EXERCISE BRIEF — Give back, unchanged, the lines from the one containing "## 🎉 Special Thanks" to the end of the listing, inclusive of both.

---------- DATA FOR ANALYSIS

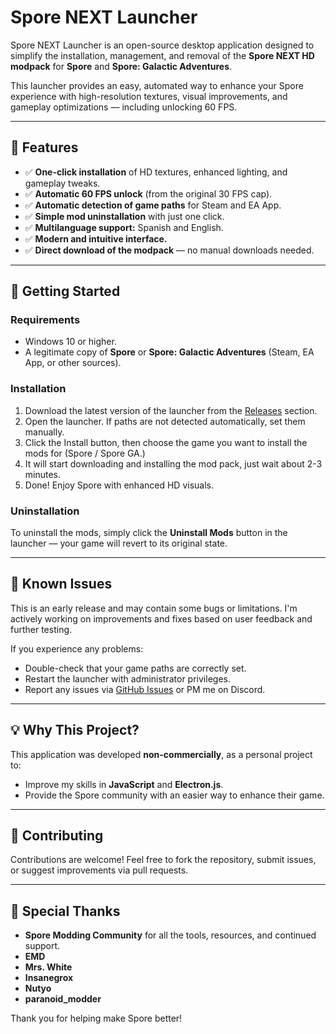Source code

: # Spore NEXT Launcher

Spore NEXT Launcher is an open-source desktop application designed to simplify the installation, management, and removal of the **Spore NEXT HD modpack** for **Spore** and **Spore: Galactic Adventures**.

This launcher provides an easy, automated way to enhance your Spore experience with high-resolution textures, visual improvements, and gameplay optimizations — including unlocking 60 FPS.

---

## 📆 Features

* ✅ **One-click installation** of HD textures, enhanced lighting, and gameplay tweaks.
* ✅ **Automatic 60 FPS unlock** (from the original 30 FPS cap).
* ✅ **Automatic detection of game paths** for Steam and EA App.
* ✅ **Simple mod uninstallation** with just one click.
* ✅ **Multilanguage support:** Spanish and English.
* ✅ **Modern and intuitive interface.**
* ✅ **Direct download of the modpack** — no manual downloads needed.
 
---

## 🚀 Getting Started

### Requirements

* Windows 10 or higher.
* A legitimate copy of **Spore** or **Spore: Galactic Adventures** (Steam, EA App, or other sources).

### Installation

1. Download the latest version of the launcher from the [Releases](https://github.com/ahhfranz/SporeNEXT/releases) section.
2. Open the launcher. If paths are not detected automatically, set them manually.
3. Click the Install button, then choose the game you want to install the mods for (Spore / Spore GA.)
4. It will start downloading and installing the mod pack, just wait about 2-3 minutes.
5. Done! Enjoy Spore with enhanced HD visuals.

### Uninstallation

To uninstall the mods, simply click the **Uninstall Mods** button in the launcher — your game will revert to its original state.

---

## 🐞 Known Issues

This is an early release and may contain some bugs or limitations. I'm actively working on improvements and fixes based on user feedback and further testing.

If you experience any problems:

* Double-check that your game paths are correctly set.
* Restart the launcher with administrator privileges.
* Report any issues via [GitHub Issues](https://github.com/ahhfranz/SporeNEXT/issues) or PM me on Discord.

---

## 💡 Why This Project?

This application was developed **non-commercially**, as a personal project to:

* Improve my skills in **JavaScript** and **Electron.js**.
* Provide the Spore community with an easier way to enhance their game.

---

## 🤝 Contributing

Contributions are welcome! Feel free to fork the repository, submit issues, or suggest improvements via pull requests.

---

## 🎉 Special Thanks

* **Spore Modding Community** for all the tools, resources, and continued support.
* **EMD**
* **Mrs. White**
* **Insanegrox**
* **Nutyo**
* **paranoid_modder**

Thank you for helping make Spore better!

--------------------

ANSWER SECTION —
## 🎉 Special Thanks

* **Spore Modding Community** for all the tools, resources, and continued support.
* **EMD**
* **Mrs. White**
* **Insanegrox**
* **Nutyo**
* **paranoid_modder**

Thank you for helping make Spore better!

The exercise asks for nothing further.